Но он был и строг; был и непреклонен. Непреклонен к злу, а строг с теми, кого считал и называл «братьями», с теми, кто говорил, что видит ту же истину, пришел к тому же исповеданию. К ним он был требователен, как к самому себе, и малейшее действие или слово, если оно казалось ему отступлением в сторону, вызывало в нем огорчение и суровую отповедь.
У меня много писем Чайковского. Я прочту два из них, уже последнего времени. Они ярко отражают эту строгость к духовно-близким, – в данном случае ко мне, – так же ярко отражая и его собственную, главную, сущность.
Но сначала два слова пояснения.
Лето 25 года, последнее лето своей жизни, Чайковский проводил в Медоне, под Парижем. Мы, как всегда, переписывались. Перед тем, как ответить на одно из моих писем, Н. В. прочел стихотворение, тогда мною напечатанное, «Молчи, молчи»…[1].

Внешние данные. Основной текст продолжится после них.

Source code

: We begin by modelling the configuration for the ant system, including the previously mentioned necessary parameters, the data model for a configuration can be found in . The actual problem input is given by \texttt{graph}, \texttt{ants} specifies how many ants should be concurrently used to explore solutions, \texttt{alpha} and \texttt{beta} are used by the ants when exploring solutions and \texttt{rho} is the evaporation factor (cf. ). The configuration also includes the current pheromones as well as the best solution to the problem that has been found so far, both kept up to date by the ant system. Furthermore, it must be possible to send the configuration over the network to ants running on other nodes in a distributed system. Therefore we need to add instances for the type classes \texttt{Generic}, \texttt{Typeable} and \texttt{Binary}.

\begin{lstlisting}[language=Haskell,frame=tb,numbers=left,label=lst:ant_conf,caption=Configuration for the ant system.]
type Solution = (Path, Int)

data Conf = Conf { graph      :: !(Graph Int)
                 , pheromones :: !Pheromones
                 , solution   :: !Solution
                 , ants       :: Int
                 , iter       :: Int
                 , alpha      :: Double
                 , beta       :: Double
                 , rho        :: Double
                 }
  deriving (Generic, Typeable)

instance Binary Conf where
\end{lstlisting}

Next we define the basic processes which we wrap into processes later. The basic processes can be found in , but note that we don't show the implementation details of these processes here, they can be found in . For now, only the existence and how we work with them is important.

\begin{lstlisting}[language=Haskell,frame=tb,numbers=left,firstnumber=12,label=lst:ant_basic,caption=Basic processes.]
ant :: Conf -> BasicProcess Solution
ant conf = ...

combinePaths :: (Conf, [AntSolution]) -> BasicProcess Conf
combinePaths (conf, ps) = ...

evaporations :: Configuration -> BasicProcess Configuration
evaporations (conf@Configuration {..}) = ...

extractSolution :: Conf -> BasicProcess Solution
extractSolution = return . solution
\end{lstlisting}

И вот его письмо от 1 августа 1925 г.
«…Спасибо на теплом слове. Совершенно искренно хотел бы ответить вам тем же. Но, к сожалению, должно быть, я не понимаю (сбоку: так думает NN, восхищенный и формой и содержанием) ваших мыслей, вложенных в ваши прекрасные по форме, на мой взгляд – сатанинские (или, если угодно, байроно-тютчевские) стихи в 23 т. „Совр. Зап.“, – по содержанию.